§ **Raw data**
╭──
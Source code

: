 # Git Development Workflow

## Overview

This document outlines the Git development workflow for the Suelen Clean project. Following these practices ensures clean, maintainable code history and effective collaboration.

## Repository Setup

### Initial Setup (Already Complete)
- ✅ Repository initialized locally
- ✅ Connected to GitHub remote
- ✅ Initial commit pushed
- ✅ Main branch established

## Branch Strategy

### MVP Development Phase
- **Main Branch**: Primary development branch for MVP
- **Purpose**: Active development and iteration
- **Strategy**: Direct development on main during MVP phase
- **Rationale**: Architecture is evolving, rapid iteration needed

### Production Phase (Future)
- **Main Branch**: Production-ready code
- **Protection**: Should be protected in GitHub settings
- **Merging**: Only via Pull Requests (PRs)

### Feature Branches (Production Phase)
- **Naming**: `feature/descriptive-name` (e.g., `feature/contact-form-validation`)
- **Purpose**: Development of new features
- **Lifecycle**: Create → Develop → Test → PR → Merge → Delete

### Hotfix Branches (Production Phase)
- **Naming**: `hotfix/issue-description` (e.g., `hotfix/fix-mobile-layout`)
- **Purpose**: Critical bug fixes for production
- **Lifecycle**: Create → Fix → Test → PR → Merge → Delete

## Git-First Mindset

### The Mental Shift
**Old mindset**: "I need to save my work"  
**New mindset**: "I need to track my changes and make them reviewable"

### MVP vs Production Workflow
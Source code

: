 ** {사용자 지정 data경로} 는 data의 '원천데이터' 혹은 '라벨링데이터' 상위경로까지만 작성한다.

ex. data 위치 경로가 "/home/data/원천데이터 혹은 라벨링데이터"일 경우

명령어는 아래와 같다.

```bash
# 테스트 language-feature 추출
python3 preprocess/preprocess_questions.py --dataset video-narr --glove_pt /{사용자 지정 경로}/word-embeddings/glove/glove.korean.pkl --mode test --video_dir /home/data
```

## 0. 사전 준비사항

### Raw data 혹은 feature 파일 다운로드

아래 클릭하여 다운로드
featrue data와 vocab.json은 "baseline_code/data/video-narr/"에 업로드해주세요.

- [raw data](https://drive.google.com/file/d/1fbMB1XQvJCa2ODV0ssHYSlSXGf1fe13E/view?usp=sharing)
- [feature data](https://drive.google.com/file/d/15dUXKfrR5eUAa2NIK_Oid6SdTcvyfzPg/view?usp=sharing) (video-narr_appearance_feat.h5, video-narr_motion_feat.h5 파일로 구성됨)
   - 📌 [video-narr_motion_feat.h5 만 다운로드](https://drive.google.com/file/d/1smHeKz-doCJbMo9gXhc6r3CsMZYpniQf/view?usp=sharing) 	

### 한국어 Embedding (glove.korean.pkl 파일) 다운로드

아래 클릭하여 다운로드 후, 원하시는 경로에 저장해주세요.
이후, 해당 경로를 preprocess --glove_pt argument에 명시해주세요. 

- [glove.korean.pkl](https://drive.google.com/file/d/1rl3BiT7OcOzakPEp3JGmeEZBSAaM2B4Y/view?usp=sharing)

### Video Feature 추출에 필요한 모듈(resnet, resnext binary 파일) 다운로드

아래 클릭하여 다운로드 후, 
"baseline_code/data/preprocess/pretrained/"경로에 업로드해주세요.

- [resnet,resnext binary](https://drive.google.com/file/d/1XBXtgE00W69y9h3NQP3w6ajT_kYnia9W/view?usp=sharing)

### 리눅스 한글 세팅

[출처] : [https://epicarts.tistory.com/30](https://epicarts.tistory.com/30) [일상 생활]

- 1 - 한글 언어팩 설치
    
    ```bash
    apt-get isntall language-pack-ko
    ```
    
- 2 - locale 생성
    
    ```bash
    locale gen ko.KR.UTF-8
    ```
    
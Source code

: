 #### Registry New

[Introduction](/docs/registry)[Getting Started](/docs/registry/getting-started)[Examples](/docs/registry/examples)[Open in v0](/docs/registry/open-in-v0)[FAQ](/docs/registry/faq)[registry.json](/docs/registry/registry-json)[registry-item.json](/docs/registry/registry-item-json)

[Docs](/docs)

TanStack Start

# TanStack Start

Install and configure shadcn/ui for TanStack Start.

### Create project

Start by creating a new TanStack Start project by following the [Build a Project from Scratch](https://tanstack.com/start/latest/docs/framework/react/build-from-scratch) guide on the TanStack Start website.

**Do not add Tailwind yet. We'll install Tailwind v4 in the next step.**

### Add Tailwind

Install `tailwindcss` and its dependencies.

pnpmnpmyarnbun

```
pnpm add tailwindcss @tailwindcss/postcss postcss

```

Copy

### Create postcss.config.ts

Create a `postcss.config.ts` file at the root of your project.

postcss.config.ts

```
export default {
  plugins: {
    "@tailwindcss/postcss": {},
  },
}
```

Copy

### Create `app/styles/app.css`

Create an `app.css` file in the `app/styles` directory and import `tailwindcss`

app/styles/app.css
╰──
§ **Task goal**
Once the listing above has been read, restate it exactly.

§ **Task output**
Source code

: # Git Development Workflow

## Overview

This document outlines the Git development workflow for the Suelen Clean project. Following these practices ensures clean, maintainable code history and effective collaboration.

## Repository Setup

### Initial Setup (Already Complete)
- ✅ Repository initialized locally
- ✅ Connected to GitHub remote
- ✅ Initial commit pushed
- ✅ Main branch established

## Branch Strategy

### MVP Development Phase
- **Main Branch**: Primary development branch for MVP
- **Purpose**: Active development and iteration
- **Strategy**: Direct development on main during MVP phase
- **Rationale**: Architecture is evolving, rapid iteration needed

### Production Phase (Future)
- **Main Branch**: Production-ready code
- **Protection**: Should be protected in GitHub settings
- **Merging**: Only via Pull Requests (PRs)

### Feature Branches (Production Phase)
- **Naming**: `feature/descriptive-name` (e.g., `feature/contact-form-validation`)
- **Purpose**: Development of new features
- **Lifecycle**: Create → Develop → Test → PR → Merge → Delete

### Hotfix Branches (Production Phase)
- **Naming**: `hotfix/issue-description` (e.g., `hotfix/fix-mobile-layout`)
- **Purpose**: Critical bug fixes for production
- **Lifecycle**: Create → Fix → Test → PR → Merge → Delete

## Git-First Mindset

### The Mental Shift
**Old mindset**: "I need to save my work"  
**New mindset**: "I need to track my changes and make them reviewable"

### MVP vs Production Workflow
Source code

: ** {사용자 지정 data경로} 는 data의 '원천데이터' 혹은 '라벨링데이터' 상위경로까지만 작성한다.

ex. data 위치 경로가 "/home/data/원천데이터 혹은 라벨링데이터"일 경우

명령어는 아래와 같다.

```bash
# 테스트 language-feature 추출
python3 preprocess/preprocess_questions.py --dataset video-narr --glove_pt /{사용자 지정 경로}/word-embeddings/glove/glove.korean.pkl --mode test --video_dir /home/data
```

## 0. 사전 준비사항

### Raw data 혹은 feature 파일 다운로드

아래 클릭하여 다운로드
featrue data와 vocab.json은 "baseline_code/data/video-narr/"에 업로드해주세요.

- [raw data](https://drive.google.com/file/d/1fbMB1XQvJCa2ODV0ssHYSlSXGf1fe13E/view?usp=sharing)
- [feature data](https://drive.google.com/file/d/15dUXKfrR5eUAa2NIK_Oid6SdTcvyfzPg/view?usp=sharing) (video-narr_appearance_feat.h5, video-narr_motion_feat.h5 파일로 구성됨)
   - 📌 [video-narr_motion_feat.h5 만 다운로드](https://drive.google.com/file/d/1smHeKz-doCJbMo9gXhc6r3CsMZYpniQf/view?usp=sharing) 	

### 한국어 Embedding (glove.korean.pkl 파일) 다운로드

아래 클릭하여 다운로드 후, 원하시는 경로에 저장해주세요.
이후, 해당 경로를 preprocess --glove_pt argument에 명시해주세요. 

- [glove.korean.pkl](https://drive.google.com/file/d/1rl3BiT7OcOzakPEp3JGmeEZBSAaM2B4Y/view?usp=sharing)

### Video Feature 추출에 필요한 모듈(resnet, resnext binary 파일) 다운로드

아래 클릭하여 다운로드 후, 
"baseline_code/data/preprocess/pretrained/"경로에 업로드해주세요.

- [resnet,resnext binary](https://drive.google.com/file/d/1XBXtgE00W69y9h3NQP3w6ajT_kYnia9W/view?usp=sharing)

### 리눅스 한글 세팅

[출처] : [https://epicarts.tistory.com/30](https://epicarts.tistory.com/30) [일상 생활]

- 1 - 한글 언어팩 설치
    
    ```bash
    apt-get isntall language-pack-ko
    ```
    
- 2 - locale 생성
    
    ```bash
    locale gen ko.KR.UTF-8
    ```
    
Source code

: #### Registry New

[Introduction](/docs/registry)[Getting Started](/docs/registry/getting-started)[Examples](/docs/registry/examples)[Open in v0](/docs/registry/open-in-v0)[FAQ](/docs/registry/faq)[registry.json](/docs/registry/registry-json)[registry-item.json](/docs/registry/registry-item-json)

[Docs](/docs)

TanStack Start

# TanStack Start

Install and configure shadcn/ui for TanStack Start.

### Create project

Start by creating a new TanStack Start project by following the [Build a Project from Scratch](https://tanstack.com/start/latest/docs/framework/react/build-from-scratch) guide on the TanStack Start website.

**Do not add Tailwind yet. We'll install Tailwind v4 in the next step.**

### Add Tailwind

Install `tailwindcss` and its dependencies.

pnpmnpmyarnbun

```
pnpm add tailwindcss @tailwindcss/postcss postcss

```

Copy

### Create postcss.config.ts

Create a `postcss.config.ts` file at the root of your project.

postcss.config.ts

```
export default {
  plugins: {
    "@tailwindcss/postcss": {},
  },
}
```

Copy

### Create `app/styles/app.css`

Create an `app.css` file in the `app/styles` directory and import `tailwindcss`

app/styles/app.css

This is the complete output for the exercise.